In an interesting article about the discovery of Rhyniognatha, pushing back the origin of winged insects many million years.
This means the wings must have evolved very shortly after the ancestors of the insects adapted to land.
But isn't that just logical?
Crustacean epipodites are as we know dorsally located limb branches with respiratory and osmoregulatory functions, precisely the type of structures that would have given rise to insect wings. And the insect wings and legs have the same embryonic origin.

If wings evolved by modification of limb branches already present in multibranched ancestral appendages where some of them first functioned as gills, the epipodites and endites would end up as pretty useless rudiments once on the animals adapted to a terrestrial life style. Rudiments disappears, or at least are very reduced, if there are no use for them or they are in the way. The bristletails don't have them any more, except from the reduced limbs on the abdomen that are still used in locomotion.
So the early insects had to evolve the epipodites into wings before they became too reduced to be modified to something more than just rudiments or a remote memory.

Just a thought about the origin of the closing apparatus in the insect trachea. The main rule about primary aquatic animals with gills is the fact that they are still breathing with gills when they are adapting to breath in air instead of water. We see this in horseshoe crabs and crayfish, crabs and so on. To protect the gills they are covering them inside a chamber, where the evaporation also is reduced as much as possible. In scorpions and spiders the book gills have been modified into book lungs and are inside a chamber, and in some spiders and most mites the book lungs are lost and replaced by trachea.


When the ancestors of the insects started to live on land, they still had branched appendages with gills. As time passed by, the gills adapted to take oxygen from the air by withdrawing into a depression in the body wall by the basis of the appendages (where the gills already were).
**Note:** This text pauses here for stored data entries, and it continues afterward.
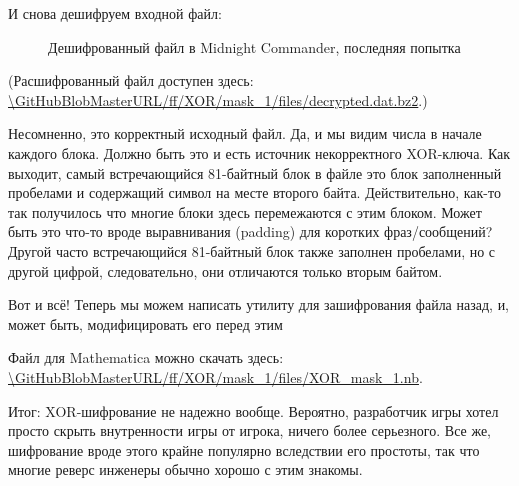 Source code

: И снова дешифруем входной файл:

\begin{figure}[H]
\centering
{}
\caption{Дешифрованный файл в Midnight Commander, последняя попытка}
\end{figure}

(Расшифрованный файл доступен здесь:
\url{\GitHubBlobMasterURL/ff/XOR/mask_1/files/decrypted.dat.bz2}.)

Несомненно, это корректный исходный файл.
Да, и мы видим числа в начале каждого блока. Должно быть это и есть источник некорректного XOR-ключа.
Как выходит, самый встречающийся 81-байтный блок в файле это блок заполненный пробелами и содержащий символ  на месте
второго байта.
Действительно, как-то так получилось что многие блоки здесь перемежаются с этим блоком.
Может быть это что-то вроде выравнивания (padding) для коротких фраз/сообщений?
Другой часто встречающийся 81-байтный блок также заполнен пробелами, но с другой цифрой, следовательно,
они отличаются только вторым байтом.

Вот и всё! Теперь мы можем написать утилиту для зашифрования файла назад, и, может быть, модифицировать его перед этим

Файл для Mathematica можно скачать здесь:\\
\url{\GitHubBlobMasterURL/ff/XOR/mask_1/files/XOR_mask_1.nb}.

Итог: XOR-шифрование не надежно вообще. Вероятно, разработчик игры хотел просто скрыть внутренности игры от игрока,
ничего более серьезного.
Все же, шифрование вроде этого крайне популярно вследствии его простоты, так что многие реверс инженеры обычно хорошо
с этим знакомы.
This depression evolved into a chamber with just a small opening, a gill chamber.
The gills inside the chamber were reduced because the thin walls surrounding them were able to take care of the gas exchange themselves. The chamber was elongated and branched into a lot of tubes stretching inside the body, reaching every part of the body tissues. The heart was no longer needed for oxygen transport. With an oxygen supply directly to the cells, a small body and an atmosphere much more rich in oxygen than today, the animals could become much more active, improving their biochemistry, senses and anatomy.
Another thing which must have happened when the basis of the limbs were withdrawn a bit into the body, the branched appendages became separate units, free to migrate away from one another. Just like when you pull your hand up your sleeve till just the fingers are sticking out. But because the insects don't have an internal skeleton, there is no bones conncting them, making the appendages near the basis free when they "met the wall".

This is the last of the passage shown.